If your OnlyFans revenue is $100,000 per year, you could potentially save up to $9,180 on Social Security taxes alone by forming an LLC. The tax savings may be much greater for creators earning above $10,000 a month in revenue.

The process of setting up your LLC in order to reduce social security taxes may not be straightforward (like doing an S Corp election or filing state returns). You may have an easier time having a tax professional to set these structures up for you. It’s worth setting up right when using this strategy: the IRS can be very aggressive about mistakes involving social security tax. You’ll need to fill in specific forms correctly and pay yourself payroll properly, or the IRS could come after you and force you to pay the full 15.3% social security tax rate.

The Solo 401k

There’s a second major strategy to reducing your taxes if you own an LLC: the Solo 401k. Have you ever considered putting away some money for retirement, or investing your money tax-free in real estate, stocks, or ETFs?

The Solo 401k is a tax-advantaged investing account that you can open if you have your own LLC, and all your contributions to it are tax-free. In 2024, you’ll be able to put away up to $69,000 every year into the Solo 401k, reducing your taxable income by that same amount.

You can choose to invest that income in whatever you see fit, including stocks, bonds, or even crypto. You can even buy and invest in property with funds in your Solo 401k. It works similarly to any employee’s 401k, where you can grow your holdings tax-free until you reach retirement age.

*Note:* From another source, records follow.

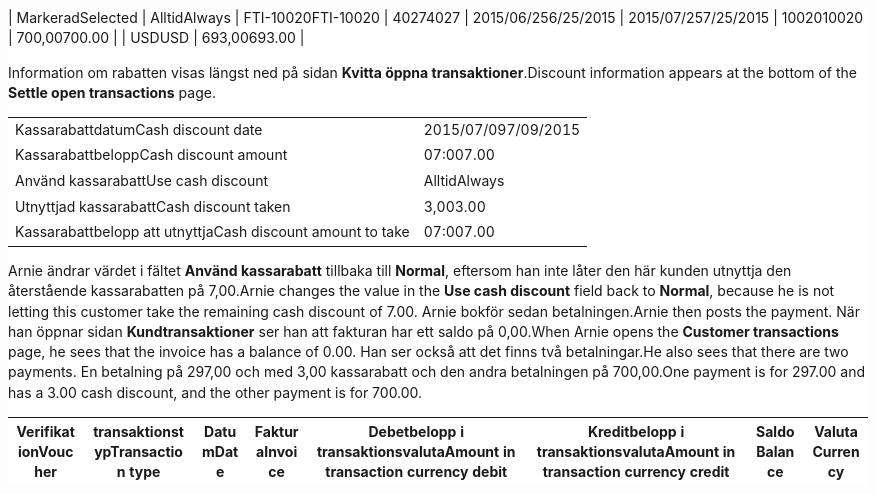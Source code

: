 | <span data-ttu-id="14f20-247">Markerad</span><span class="sxs-lookup"><span data-stu-id="14f20-247">Selected</span></span> | <span data-ttu-id="14f20-248">Alltid</span><span class="sxs-lookup"><span data-stu-id="14f20-248">Always</span></span>            | <span data-ttu-id="14f20-249">FTI-10020</span><span class="sxs-lookup"><span data-stu-id="14f20-249">FTI-10020</span></span> | <span data-ttu-id="14f20-250">4027</span><span class="sxs-lookup"><span data-stu-id="14f20-250">4027</span></span>    | <span data-ttu-id="14f20-251">2015/06/25</span><span class="sxs-lookup"><span data-stu-id="14f20-251">6/25/2015</span></span> | <span data-ttu-id="14f20-252">2015/07/25</span><span class="sxs-lookup"><span data-stu-id="14f20-252">7/25/2015</span></span> | <span data-ttu-id="14f20-253">10020</span><span class="sxs-lookup"><span data-stu-id="14f20-253">10020</span></span>   | <span data-ttu-id="14f20-254">700,00</span><span class="sxs-lookup"><span data-stu-id="14f20-254">700.00</span></span>                               |                                       | <span data-ttu-id="14f20-255">USD</span><span class="sxs-lookup"><span data-stu-id="14f20-255">USD</span></span>      | <span data-ttu-id="14f20-256">693,00</span><span class="sxs-lookup"><span data-stu-id="14f20-256">693.00</span></span>           |

<span data-ttu-id="14f20-257">Information om rabatten visas längst ned på sidan **Kvitta öppna transaktioner**.</span><span class="sxs-lookup"><span data-stu-id="14f20-257">Discount information appears at the bottom of the **Settle open transactions** page.</span></span>

|                              |           |
|------------------------------|-----------|
| <span data-ttu-id="14f20-258">Kassarabattdatum</span><span class="sxs-lookup"><span data-stu-id="14f20-258">Cash discount date</span></span>           | <span data-ttu-id="14f20-259">2015/07/09</span><span class="sxs-lookup"><span data-stu-id="14f20-259">7/09/2015</span></span> |
| <span data-ttu-id="14f20-260">Kassarabattbelopp</span><span class="sxs-lookup"><span data-stu-id="14f20-260">Cash discount amount</span></span>         | <span data-ttu-id="14f20-261">07:00</span><span class="sxs-lookup"><span data-stu-id="14f20-261">7.00</span></span>      |
| <span data-ttu-id="14f20-262">Använd kassarabatt</span><span class="sxs-lookup"><span data-stu-id="14f20-262">Use cash discount</span></span>            | <span data-ttu-id="14f20-263">Alltid</span><span class="sxs-lookup"><span data-stu-id="14f20-263">Always</span></span>    |
| <span data-ttu-id="14f20-264">Utnyttjad kassarabatt</span><span class="sxs-lookup"><span data-stu-id="14f20-264">Cash discount taken</span></span>          | <span data-ttu-id="14f20-265">3,00</span><span class="sxs-lookup"><span data-stu-id="14f20-265">3.00</span></span>      |
| <span data-ttu-id="14f20-266">Kassarabattbelopp att utnyttja</span><span class="sxs-lookup"><span data-stu-id="14f20-266">Cash discount amount to take</span></span> | <span data-ttu-id="14f20-267">07:00</span><span class="sxs-lookup"><span data-stu-id="14f20-267">7.00</span></span>      |

<span data-ttu-id="14f20-268">Arnie ändrar värdet i fältet **Använd kassarabatt** tillbaka till **Normal**, eftersom han inte låter den här kunden utnyttja den återstående kassarabatten på 7,00.</span><span class="sxs-lookup"><span data-stu-id="14f20-268">Arnie changes the value in the **Use cash discount** field back to **Normal**, because he is not letting this customer take the remaining cash discount of 7.00.</span></span> <span data-ttu-id="14f20-269">Arnie bokför sedan betalningen.</span><span class="sxs-lookup"><span data-stu-id="14f20-269">Arnie then posts the payment.</span></span> <span data-ttu-id="14f20-270">När han öppnar sidan **Kundtransaktioner** ser han att fakturan har ett saldo på 0,00.</span><span class="sxs-lookup"><span data-stu-id="14f20-270">When Arnie opens the **Customer transactions** page, he sees that the invoice has a balance of 0.00.</span></span> <span data-ttu-id="14f20-271">Han ser också att det finns två betalningar.</span><span class="sxs-lookup"><span data-stu-id="14f20-271">He also sees that there are two payments.</span></span> <span data-ttu-id="14f20-272">En betalning på 297,00 och med 3,00 kassarabatt och den andra betalningen på 700,00.</span><span class="sxs-lookup"><span data-stu-id="14f20-272">One payment is for 297.00 and has a 3.00 cash discount, and the other payment is for 700.00.</span></span>

| <span data-ttu-id="14f20-273">Verifikation</span><span class="sxs-lookup"><span data-stu-id="14f20-273">Voucher</span></span>    | <span data-ttu-id="14f20-274">transaktionstyp</span><span class="sxs-lookup"><span data-stu-id="14f20-274">Transaction type</span></span> | <span data-ttu-id="14f20-275">Datum</span><span class="sxs-lookup"><span data-stu-id="14f20-275">Date</span></span>      | <span data-ttu-id="14f20-276">Faktura</span><span class="sxs-lookup"><span data-stu-id="14f20-276">Invoice</span></span> | <span data-ttu-id="14f20-277">Debetbelopp i transaktionsvaluta</span><span class="sxs-lookup"><span data-stu-id="14f20-277">Amount in transaction currency debit</span></span> | <span data-ttu-id="14f20-278">Kreditbelopp i transaktionsvaluta</span><span class="sxs-lookup"><span data-stu-id="14f20-278">Amount in transaction currency credit</span></span> | <span data-ttu-id="14f20-279">Saldo</span><span class="sxs-lookup"><span data-stu-id="14f20-279">Balance</span></span> | <span data-ttu-id="14f20-280">Valuta</span><span class="sxs-lookup"><span data-stu-id="14f20-280">Currency</span></span> |
|------------|------------------|-----------|---------|--------------------------------------|---------------------------------------|---------|----------|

Even if you’re not a big fan of saving for retirement, a Solo 401k is still a very powerful tool to reduce your taxes, and there are ways to withdraw the money from your retirement accounts without a penalty. For example, you can use a Roth IRA conversion strategy, where you can withdraw money from your Solo 401k penalty free every 5 years.

Pitfalls of Being an Independent Contractor

Creating an LLC won’t just help you save on taxes: it’ll help you from making big mistakes while filing as an independent contractor. Many independent contractors use their own personal bank accounts, making it very difficult to separate business expenses from personal expenses.

Mixing personal and business funds makes it more difficult to track your business expenses, claim tax deductions, and prepare accurate financial statements. The IRS may scrutinize your financial records closely, and any errors could result in hefty fines, penalties, or even legal action. An LLC forces you to use a separate business bank account. This helps separate your personal life from your professional life.

Reduce Taxable Income by Hiring Family Members

Another strategic way to reduce your taxable income as an OnlyFans creator with an LLC is by hiring family members. When you hire family members, their salaries become a business expense, reducing your LLC’s taxable income. Here are some key points to consider:

  • Hiring your children: If you hire your children under 18, their wages are not subject to Social Security and Medicare taxes. Additionally, the first $14,600 (as of 2024) of their income is tax-free due to the standard deduction.
  • Employing your spouse: By hiring your spouse, you can potentially qualify for additional benefits like health insurance deductions. Their salary is also a deductible business expense.
  • Hiring parents: If you hire your parents and provide over half their support, you might be able to claim them as dependents, leading to additional tax benefits.

These arrangements must be legitimate: the family members should perform actual work for your business, and their compensation should be reasonable for the tasks they’re performing. Keep detailed records of hours worked and tasks completed to support the legitimacy of these arrangements in case of an IRS audit.

Conclusion: Open Your LLC as Soon as Possible

If there’s any one takeaway from this guide, it’s that you need to open your LLC as soon as possible. Most of the best tax benefits in the USA are only eligible for business owners, not independent contractors. If you decide to get professional help, a tax professional can always help you out with your taxes later on in the year, but only if you properly opened you LLC for as long as you were making money.